Segundo O Orvil: […] Desordem que, através da infiltração, do proselitismo e da agitação esquerdista, se instalou na máquina administrativa, no campo, na área educacional e na área trabalhista. (O Orvil, p. 100). Nessa lógica de narrativa, ocorreram quatro tentativas de golpes comunistas no país: a primeira em 1922, com a criação do PCB; a segunda entre 1954 a 1964 com as Ligas Camponesas e discursos insuflados de Brizola e Luiz Carlos Prestes; a terceira entre 1964 a 1974 com a luta armada e, estamos na quarta tentativa, a pior de todas, onde temos a infiltração das instituições, em especial, na educação e na cultura, com o objetivo de doutrinar a sociedade e modelar uma mentalidade social rumo ao comunismo. 

No livro, por meio da Doutrina de Segurança Nacional, criou-se a lógica da eliminação do inimigo interno. Mas, como adaptar isso para a atualidade? Necessário vencer as eleições e expurgar os infiltrados do Estado brasileiro, dentre eles professores e intelectuais. “Na área educacional era onde as esquerdas haviam obtido seu maior êxito, valendo-se de estudantes e clérigos progressistas, procuravam levar sua doutrinação às massas populares.[…] a União Nacional dos Estudantes (UNE), por meio de seu Centro Popular de Cultura, bem como o próprio MEC e as Secretarias de Educação dos Estados […] se empenhara em realizar a aliança política de trabalhadores, estudantes e camponeses, como pressuposto da revolução”. (O Orvil, p. 105).

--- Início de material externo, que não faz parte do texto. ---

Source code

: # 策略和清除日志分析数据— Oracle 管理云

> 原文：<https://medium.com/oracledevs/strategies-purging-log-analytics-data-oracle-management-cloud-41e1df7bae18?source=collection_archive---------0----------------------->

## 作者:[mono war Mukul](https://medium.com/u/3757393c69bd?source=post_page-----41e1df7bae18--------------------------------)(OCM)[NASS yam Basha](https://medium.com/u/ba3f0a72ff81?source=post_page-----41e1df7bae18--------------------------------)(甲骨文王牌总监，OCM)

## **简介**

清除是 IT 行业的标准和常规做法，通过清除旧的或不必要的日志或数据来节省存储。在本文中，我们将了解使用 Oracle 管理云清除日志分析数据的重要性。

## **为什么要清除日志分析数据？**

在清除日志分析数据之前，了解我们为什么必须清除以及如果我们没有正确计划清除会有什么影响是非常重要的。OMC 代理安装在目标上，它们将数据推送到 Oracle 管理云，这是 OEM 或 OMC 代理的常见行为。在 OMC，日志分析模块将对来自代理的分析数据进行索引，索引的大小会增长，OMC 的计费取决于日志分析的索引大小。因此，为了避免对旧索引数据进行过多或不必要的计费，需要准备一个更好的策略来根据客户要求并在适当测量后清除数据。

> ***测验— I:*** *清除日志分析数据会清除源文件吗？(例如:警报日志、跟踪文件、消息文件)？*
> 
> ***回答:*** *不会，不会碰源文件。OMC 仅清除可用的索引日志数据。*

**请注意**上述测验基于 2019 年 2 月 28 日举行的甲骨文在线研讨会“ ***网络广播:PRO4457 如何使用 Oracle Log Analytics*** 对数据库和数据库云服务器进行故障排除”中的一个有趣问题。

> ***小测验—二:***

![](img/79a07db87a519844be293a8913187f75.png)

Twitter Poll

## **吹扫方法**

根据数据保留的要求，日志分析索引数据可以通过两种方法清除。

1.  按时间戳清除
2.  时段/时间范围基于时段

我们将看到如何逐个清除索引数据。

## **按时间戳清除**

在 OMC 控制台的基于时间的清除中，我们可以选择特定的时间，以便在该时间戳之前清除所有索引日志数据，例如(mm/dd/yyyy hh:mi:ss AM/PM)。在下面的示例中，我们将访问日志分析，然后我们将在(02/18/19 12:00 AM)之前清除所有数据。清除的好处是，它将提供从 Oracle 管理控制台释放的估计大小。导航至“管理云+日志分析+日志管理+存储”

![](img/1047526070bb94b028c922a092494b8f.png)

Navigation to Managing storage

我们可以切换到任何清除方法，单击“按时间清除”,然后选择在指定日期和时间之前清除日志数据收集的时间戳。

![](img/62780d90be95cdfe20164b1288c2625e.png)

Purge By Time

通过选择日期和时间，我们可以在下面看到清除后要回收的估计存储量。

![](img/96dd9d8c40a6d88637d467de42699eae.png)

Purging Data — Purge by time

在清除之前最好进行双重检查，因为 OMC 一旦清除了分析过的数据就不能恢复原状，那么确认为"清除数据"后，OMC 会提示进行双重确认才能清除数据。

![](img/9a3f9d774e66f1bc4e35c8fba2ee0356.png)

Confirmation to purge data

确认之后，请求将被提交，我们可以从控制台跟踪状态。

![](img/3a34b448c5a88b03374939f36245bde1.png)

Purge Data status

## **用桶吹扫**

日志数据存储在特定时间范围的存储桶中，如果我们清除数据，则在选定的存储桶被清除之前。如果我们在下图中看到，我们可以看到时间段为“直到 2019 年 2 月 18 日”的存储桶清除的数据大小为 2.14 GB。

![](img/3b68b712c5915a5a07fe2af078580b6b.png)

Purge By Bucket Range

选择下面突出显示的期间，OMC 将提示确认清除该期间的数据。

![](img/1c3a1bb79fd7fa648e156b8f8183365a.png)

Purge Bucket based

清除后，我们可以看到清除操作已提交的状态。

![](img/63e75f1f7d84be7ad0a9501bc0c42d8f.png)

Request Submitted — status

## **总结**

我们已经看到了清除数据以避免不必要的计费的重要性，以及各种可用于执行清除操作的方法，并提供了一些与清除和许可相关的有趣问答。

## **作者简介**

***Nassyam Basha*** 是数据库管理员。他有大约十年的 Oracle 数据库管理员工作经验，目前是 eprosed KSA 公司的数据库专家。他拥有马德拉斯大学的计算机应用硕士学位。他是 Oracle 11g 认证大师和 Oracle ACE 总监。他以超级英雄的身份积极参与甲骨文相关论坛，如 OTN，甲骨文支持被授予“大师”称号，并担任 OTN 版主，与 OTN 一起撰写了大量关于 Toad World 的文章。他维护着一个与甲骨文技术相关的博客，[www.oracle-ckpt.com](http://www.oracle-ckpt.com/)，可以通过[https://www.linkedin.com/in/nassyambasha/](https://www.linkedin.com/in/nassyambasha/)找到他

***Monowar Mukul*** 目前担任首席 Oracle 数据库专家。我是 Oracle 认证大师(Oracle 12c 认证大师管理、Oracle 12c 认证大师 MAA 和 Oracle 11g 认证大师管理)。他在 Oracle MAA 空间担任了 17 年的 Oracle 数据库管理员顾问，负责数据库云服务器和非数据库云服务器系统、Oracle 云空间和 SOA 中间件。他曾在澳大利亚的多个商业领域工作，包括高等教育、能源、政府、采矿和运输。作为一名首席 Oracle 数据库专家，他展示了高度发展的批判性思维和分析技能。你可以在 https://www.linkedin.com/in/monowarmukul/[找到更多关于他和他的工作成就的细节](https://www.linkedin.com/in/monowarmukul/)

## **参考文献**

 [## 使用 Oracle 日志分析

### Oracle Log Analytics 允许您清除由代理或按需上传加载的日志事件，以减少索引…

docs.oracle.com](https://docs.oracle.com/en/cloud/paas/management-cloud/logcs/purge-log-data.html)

Criou-se assim, no campo da educação, um novo ambiente de legítima defesa e, assim, a eliminação dos inimigos internos da nação que, na lógica da narrativa, seguem orientações internacionais socialistas. Vamos visualizar isso na educação atualmente? A Capes teve corte de 6 mil bolsas de pós-graduação e qual é o objetivo? O fim do financiamento de grupos comunistas infiltrados nas pesquisas. O CNPq lançou um edital de iniciação científica e retirou do edital a área de humanidades. As Ciências Humanas são vistas como desnecessárias por qual motivo? Área predominantemente socialista e que alimenta a doutrinação ideológica nas instituições públicas e privadas. Os debates acerca da mudança de livros didáticos em que temas polêmicos serão retirados e, por fim, o suposto ENEM neutro, onde questões fundamentais da História do Brasil, tal como a ditadura militar e a escravidão, são suprimidos.  O pesquisador, João Cezar Castro Rocha, em seu livro Guerra cultural e retórica do ódio, afirma que o risco da guerra cultural entrar em colapso e fracassar é enorme, porém, diante dessa frustração, a violência que estava confinada nas redes sociais partirá para as ruas e para as salas de aulas. Infelizmente.